● **AIM OF THE EXERCISE**:
Could you return the full listing below exactly as it appears?

*-*-*

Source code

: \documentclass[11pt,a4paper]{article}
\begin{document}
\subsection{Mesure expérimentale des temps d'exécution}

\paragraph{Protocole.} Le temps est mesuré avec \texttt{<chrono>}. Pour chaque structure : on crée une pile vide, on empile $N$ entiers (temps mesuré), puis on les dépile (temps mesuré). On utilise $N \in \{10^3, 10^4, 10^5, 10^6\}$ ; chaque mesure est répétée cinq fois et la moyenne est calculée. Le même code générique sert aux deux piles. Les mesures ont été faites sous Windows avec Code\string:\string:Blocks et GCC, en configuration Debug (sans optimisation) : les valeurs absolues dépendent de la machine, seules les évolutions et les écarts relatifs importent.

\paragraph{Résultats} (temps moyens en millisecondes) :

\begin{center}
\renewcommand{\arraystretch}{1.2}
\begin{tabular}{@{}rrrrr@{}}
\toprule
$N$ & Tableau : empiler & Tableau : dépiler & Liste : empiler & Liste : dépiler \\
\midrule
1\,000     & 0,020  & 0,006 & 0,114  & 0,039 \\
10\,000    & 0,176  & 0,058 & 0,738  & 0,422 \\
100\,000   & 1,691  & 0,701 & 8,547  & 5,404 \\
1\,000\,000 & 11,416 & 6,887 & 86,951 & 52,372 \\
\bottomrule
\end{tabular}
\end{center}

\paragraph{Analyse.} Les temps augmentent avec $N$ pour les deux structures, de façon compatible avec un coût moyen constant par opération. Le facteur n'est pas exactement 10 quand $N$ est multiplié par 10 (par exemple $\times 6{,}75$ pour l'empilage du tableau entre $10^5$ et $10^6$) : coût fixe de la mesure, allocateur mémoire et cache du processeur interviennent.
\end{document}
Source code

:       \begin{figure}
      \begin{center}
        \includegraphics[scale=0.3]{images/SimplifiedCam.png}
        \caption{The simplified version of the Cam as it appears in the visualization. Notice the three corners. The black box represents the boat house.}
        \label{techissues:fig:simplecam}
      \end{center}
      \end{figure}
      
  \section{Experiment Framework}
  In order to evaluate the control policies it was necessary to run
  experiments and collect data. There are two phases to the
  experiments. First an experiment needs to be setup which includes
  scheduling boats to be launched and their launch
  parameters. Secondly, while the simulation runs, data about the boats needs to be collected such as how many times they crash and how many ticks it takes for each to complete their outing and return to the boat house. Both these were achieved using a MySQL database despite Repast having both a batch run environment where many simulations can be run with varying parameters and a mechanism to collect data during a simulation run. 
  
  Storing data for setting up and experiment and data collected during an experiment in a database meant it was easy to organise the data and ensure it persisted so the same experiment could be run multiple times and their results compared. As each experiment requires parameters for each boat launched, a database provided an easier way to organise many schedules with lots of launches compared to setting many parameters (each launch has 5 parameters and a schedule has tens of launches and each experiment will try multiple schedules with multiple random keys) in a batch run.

*-*-*

● **RESULT OF THIS TASK**:
Source code

: \documentclass[11pt,a4paper]{article}
\begin{document}
\subsection{Mesure expérimentale des temps d'exécution}

\paragraph{Protocole.} Le temps est mesuré avec \texttt{<chrono>}. Pour chaque structure : on crée une pile vide, on empile $N$ entiers (temps mesuré), puis on les dépile (temps mesuré). On utilise $N \in \{10^3, 10^4, 10^5, 10^6\}$ ; chaque mesure est répétée cinq fois et la moyenne est calculée. Le même code générique sert aux deux piles. Les mesures ont été faites sous Windows avec Code\string:\string:Blocks et GCC, en configuration Debug (sans optimisation) : les valeurs absolues dépendent de la machine, seules les évolutions et les écarts relatifs importent.

\paragraph{Résultats} (temps moyens en millisecondes) :

\begin{center}
\renewcommand{\arraystretch}{1.2}
\begin{tabular}{@{}rrrrr@{}}
\toprule
$N$ & Tableau : empiler & Tableau : dépiler & Liste : empiler & Liste : dépiler \\
\midrule
1\,000     & 0,020  & 0,006 & 0,114  & 0,039 \\
10\,000    & 0,176  & 0,058 & 0,738  & 0,422 \\
100\,000   & 1,691  & 0,701 & 8,547  & 5,404 \\
1\,000\,000 & 11,416 & 6,887 & 86,951 & 52,372 \\
\bottomrule
\end{tabular}
\end{center}

\paragraph{Analyse.} Les temps augmentent avec $N$ pour les deux structures, de façon compatible avec un coût moyen constant par opération. Le facteur n'est pas exactement 10 quand $N$ est multiplié par 10 (par exemple $\times 6{,}75$ pour l'empilage du tableau entre $10^5$ et $10^6$) : coût fixe de la mesure, allocateur mémoire et cache du processeur interviennent.
\end{document}
Source code

:       \begin{figure}
      \begin{center}
        \includegraphics[scale=0.3]{images/SimplifiedCam.png}
        \caption{The simplified version of the Cam as it appears in the visualization. Notice the three corners. The black box represents the boat house.}
        \label{techissues:fig:simplecam}
      \end{center}
      \end{figure}
      
  \section{Experiment Framework}
  In order to evaluate the control policies it was necessary to run
  experiments and collect data. There are two phases to the
  experiments. First an experiment needs to be setup which includes
  scheduling boats to be launched and their launch
  parameters. Secondly, while the simulation runs, data about the boats needs to be collected such as how many times they crash and how many ticks it takes for each to complete their outing and return to the boat house. Both these were achieved using a MySQL database despite Repast having both a batch run environment where many simulations can be run with varying parameters and a mechanism to collect data during a simulation run. 
  
  Storing data for setting up and experiment and data collected during an experiment in a database meant it was easy to organise the data and ensure it persisted so the same experiment could be run multiple times and their results compared. As each experiment requires parameters for each boat launched, a database provided an easier way to organise many schedules with lots of launches compared to setting many parameters (each launch has 5 parameters and a schedule has tens of launches and each experiment will try multiple schedules with multiple random keys) in a batch run.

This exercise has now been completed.